** Opening Data extracts block **
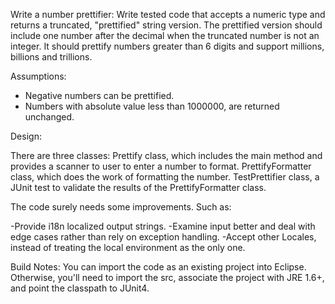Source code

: Write a number prettifier: Write tested code that accepts a numeric type and returns a truncated, "prettified" string version. The prettified version should include one number after the decimal when the truncated number is not an integer. It should prettify numbers greater than 6 digits and support millions, billions and trillions.

Assumptions:
- Negative numbers can be prettified.
- Numbers with absolute value less than 1000000, are returned unchanged. 

Design: 

There are three classes:
Prettify class, which includes the main method and provides a scanner to user to enter a number to format.
PrettifyFormatter class, which does the work of formatting the number.
TestPrettifier class, a JUnit test to validate the results of the PrettifyFormatter class.

The code surely needs some improvements. Such as:

-Provide i18n localized output strings.
-Examine input better and deal with edge cases rather than rely on exception handling.
-Accept other Locales, instead of treating the local environment as the only one.

Build Notes: 
You can import the code as an existing project into Eclipse. Otherwise, you'll need to import the src, associate the project with JRE 1.6+, and point the classpath to JUnit4.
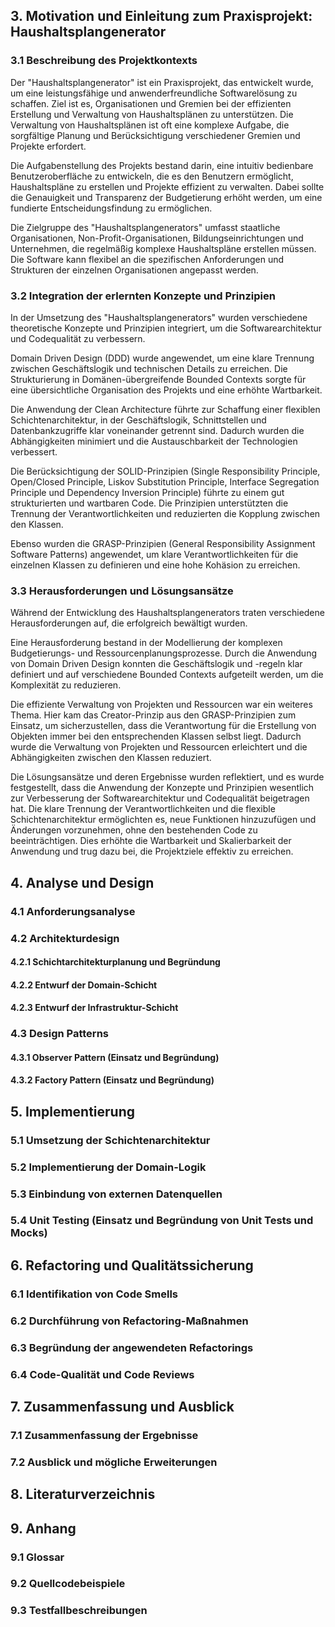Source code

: 
## 3. Motivation und Einleitung zum Praxisprojekt: Haushaltsplangenerator

### 3.1 Beschreibung des Projektkontexts

Der "Haushaltsplangenerator" ist ein Praxisprojekt, das entwickelt wurde, um eine leistungsfähige und anwenderfreundliche Softwarelösung zu schaffen. Ziel ist es, Organisationen und Gremien bei der effizienten Erstellung und Verwaltung von Haushaltsplänen zu unterstützen. Die Verwaltung von Haushaltsplänen ist oft eine komplexe Aufgabe, die sorgfältige Planung und Berücksichtigung verschiedener Gremien und Projekte erfordert.

Die Aufgabenstellung des Projekts bestand darin, eine intuitiv bedienbare Benutzeroberfläche zu entwickeln, die es den Benutzern ermöglicht, Haushaltspläne zu erstellen und Projekte effizient zu verwalten. Dabei sollte die Genauigkeit und Transparenz der Budgetierung erhöht werden, um eine fundierte Entscheidungsfindung zu ermöglichen.

Die Zielgruppe des "Haushaltsplangenerators" umfasst staatliche Organisationen, Non-Profit-Organisationen, Bildungseinrichtungen und Unternehmen, die regelmäßig komplexe Haushaltspläne erstellen müssen. Die Software kann flexibel an die spezifischen Anforderungen und Strukturen der einzelnen Organisationen angepasst werden.

### 3.2 Integration der erlernten Konzepte und Prinzipien

In der Umsetzung des "Haushaltsplangenerators" wurden verschiedene theoretische Konzepte und Prinzipien integriert, um die Softwarearchitektur und Codequalität zu verbessern.

Domain Driven Design (DDD) wurde angewendet, um eine klare Trennung zwischen Geschäftslogik und technischen Details zu erreichen. Die Strukturierung in Domänen-übergreifende Bounded Contexts sorgte für eine übersichtliche Organisation des Projekts und eine erhöhte Wartbarkeit.

Die Anwendung der Clean Architecture führte zur Schaffung einer flexiblen Schichtenarchitektur, in der Geschäftslogik, Schnittstellen und Datenbankzugriffe klar voneinander getrennt sind. Dadurch wurden die Abhängigkeiten minimiert und die Austauschbarkeit der Technologien verbessert.

Die Berücksichtigung der SOLID-Prinzipien (Single Responsibility Principle, Open/Closed Principle, Liskov Substitution Principle, Interface Segregation Principle und Dependency Inversion Principle) führte zu einem gut strukturierten und wartbaren Code. Die Prinzipien unterstützten die Trennung der Verantwortlichkeiten und reduzierten die Kopplung zwischen den Klassen.

Ebenso wurden die GRASP-Prinzipien (General Responsibility Assignment Software Patterns) angewendet, um klare Verantwortlichkeiten für die einzelnen Klassen zu definieren und eine hohe Kohäsion zu erreichen.

### 3.3 Herausforderungen und Lösungsansätze

Während der Entwicklung des Haushaltsplangenerators traten verschiedene Herausforderungen auf, die erfolgreich bewältigt wurden.

Eine Herausforderung bestand in der Modellierung der komplexen Budgetierungs- und Ressourcenplanungsprozesse. Durch die Anwendung von Domain Driven Design konnten die Geschäftslogik und -regeln klar definiert und auf verschiedene Bounded Contexts aufgeteilt werden, um die Komplexität zu reduzieren.

Die effiziente Verwaltung von Projekten und Ressourcen war ein weiteres Thema. Hier kam das Creator-Prinzip aus den GRASP-Prinzipien zum Einsatz, um sicherzustellen, dass die Verantwortung für die Erstellung von Objekten immer bei den entsprechenden Klassen selbst liegt. Dadurch wurde die Verwaltung von Projekten und Ressourcen erleichtert und die Abhängigkeiten zwischen den Klassen reduziert.

Die Lösungsansätze und deren Ergebnisse wurden reflektiert, und es wurde festgestellt, dass die Anwendung der Konzepte und Prinzipien wesentlich zur Verbesserung der Softwarearchitektur und Codequalität beigetragen hat. Die klare Trennung der Verantwortlichkeiten und die flexible Schichtenarchitektur ermöglichten es, neue Funktionen hinzuzufügen und Änderungen vorzunehmen, ohne den bestehenden Code zu beeinträchtigen. Dies erhöhte die Wartbarkeit und Skalierbarkeit der Anwendung und trug dazu bei, die Projektziele effektiv zu erreichen.


## 4. Analyse und Design
   ### 4.1 Anforderungsanalyse
   ### 4.2 Architekturdesign
   #### 4.2.1 Schichtarchitekturplanung und Begründung
   #### 4.2.2 Entwurf der Domain-Schicht
   #### 4.2.3 Entwurf der Infrastruktur-Schicht
   ### 4.3 Design Patterns
   #### 4.3.1 Observer Pattern (Einsatz und Begründung)
   #### 4.3.2 Factory Pattern (Einsatz und Begründung)

## 5. Implementierung
   ### 5.1 Umsetzung der Schichtenarchitektur
   ### 5.2 Implementierung der Domain-Logik
   ### 5.3 Einbindung von externen Datenquellen
   ### 5.4 Unit Testing (Einsatz und Begründung von Unit Tests und Mocks)

## 6. Refactoring und Qualitätssicherung
   ### 6.1 Identifikation von Code Smells
   ### 6.2 Durchführung von Refactoring-Maßnahmen
   ### 6.3 Begründung der angewendeten Refactorings
   ### 6.4 Code-Qualität und Code Reviews

## 7. Zusammenfassung und Ausblick
   ### 7.1 Zusammenfassung der Ergebnisse
   ### 7.2 Ausblick und mögliche Erweiterungen

## 8. Literaturverzeichnis

## 9. Anhang
   ### 9.1 Glossar
   ### 9.2 Quellcodebeispiele
   ### 9.3 Testfallbeschreibungen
** Closing Data extracts block **
:: What you have to do ::
This exercise calls for the lines from the one holding "## 9. Anhang" through the end of the entries, transcribed exactly and with nothing more.

:: Solved exercise ::
## 9. Anhang
   ### 9.1 Glossar
   ### 9.2 Quellcodebeispiele
   ### 9.3 Testfallbeschreibungen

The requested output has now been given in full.